## Provided records
━━━━━━
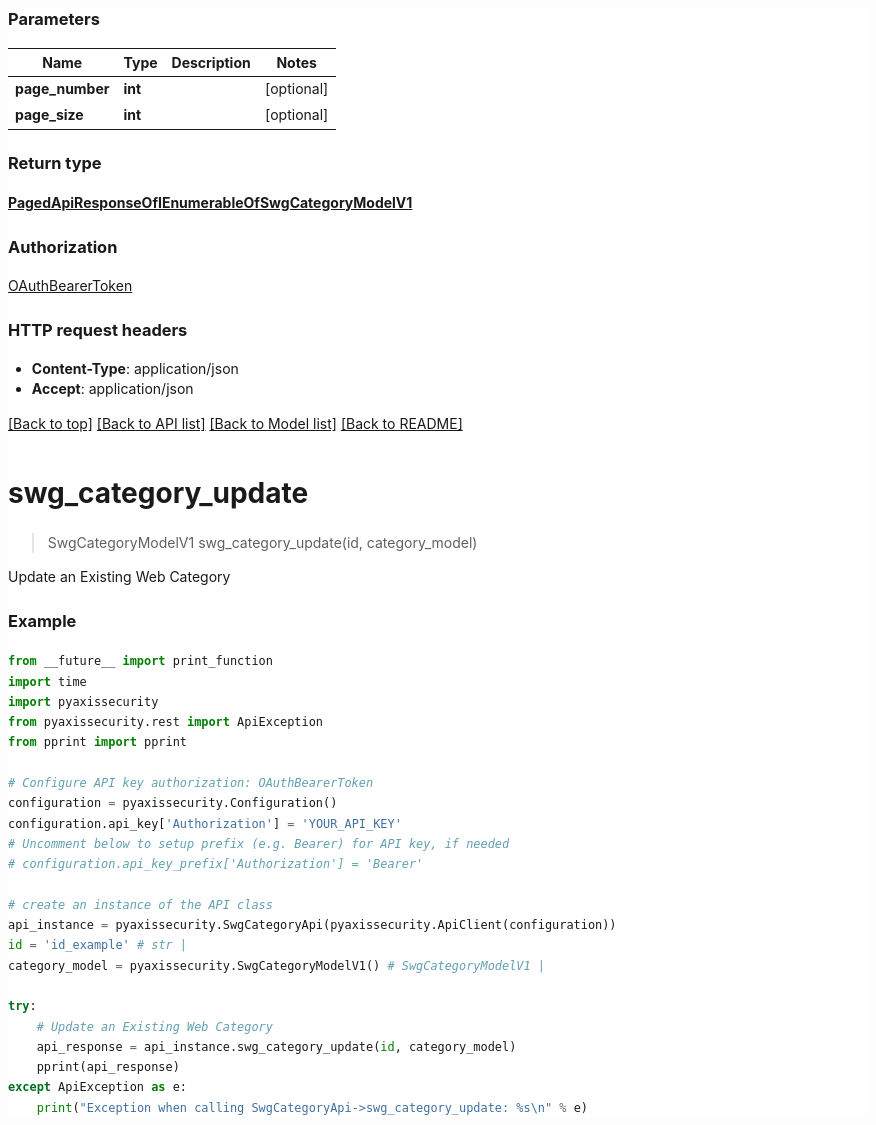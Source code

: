 ### Parameters

Name | Type | Description  | Notes
------------- | ------------- | ------------- | -------------
 **page_number** | **int**|  | [optional] 
 **page_size** | **int**|  | [optional] 

### Return type

[**PagedApiResponseOfIEnumerableOfSwgCategoryModelV1**](PagedApiResponseOfIEnumerableOfSwgCategoryModelV1.md)

### Authorization

[OAuthBearerToken](../README.md#OAuthBearerToken)

### HTTP request headers

 - **Content-Type**: application/json
 - **Accept**: application/json

[[Back to top]](#) [[Back to API list]](../README.md#documentation-for-api-endpoints) [[Back to Model list]](../README.md#documentation-for-models) [[Back to README]](../README.md)

# **swg_category_update**
> SwgCategoryModelV1 swg_category_update(id, category_model)

Update an Existing Web Category

### Example
```python
from __future__ import print_function
import time
import pyaxissecurity
from pyaxissecurity.rest import ApiException
from pprint import pprint

# Configure API key authorization: OAuthBearerToken
configuration = pyaxissecurity.Configuration()
configuration.api_key['Authorization'] = 'YOUR_API_KEY'
# Uncomment below to setup prefix (e.g. Bearer) for API key, if needed
# configuration.api_key_prefix['Authorization'] = 'Bearer'

# create an instance of the API class
api_instance = pyaxissecurity.SwgCategoryApi(pyaxissecurity.ApiClient(configuration))
id = 'id_example' # str | 
category_model = pyaxissecurity.SwgCategoryModelV1() # SwgCategoryModelV1 | 

try:
    # Update an Existing Web Category
    api_response = api_instance.swg_category_update(id, category_model)
    pprint(api_response)
except ApiException as e:
    print("Exception when calling SwgCategoryApi->swg_category_update: %s\n" % e)
```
━━━━━━
## What needs to be done
Scan the material above. Extract every line in which the word "from" occurs.

## Solution
from __future__ import print_function
from pyaxissecurity.rest import ApiException
from pprint import pprint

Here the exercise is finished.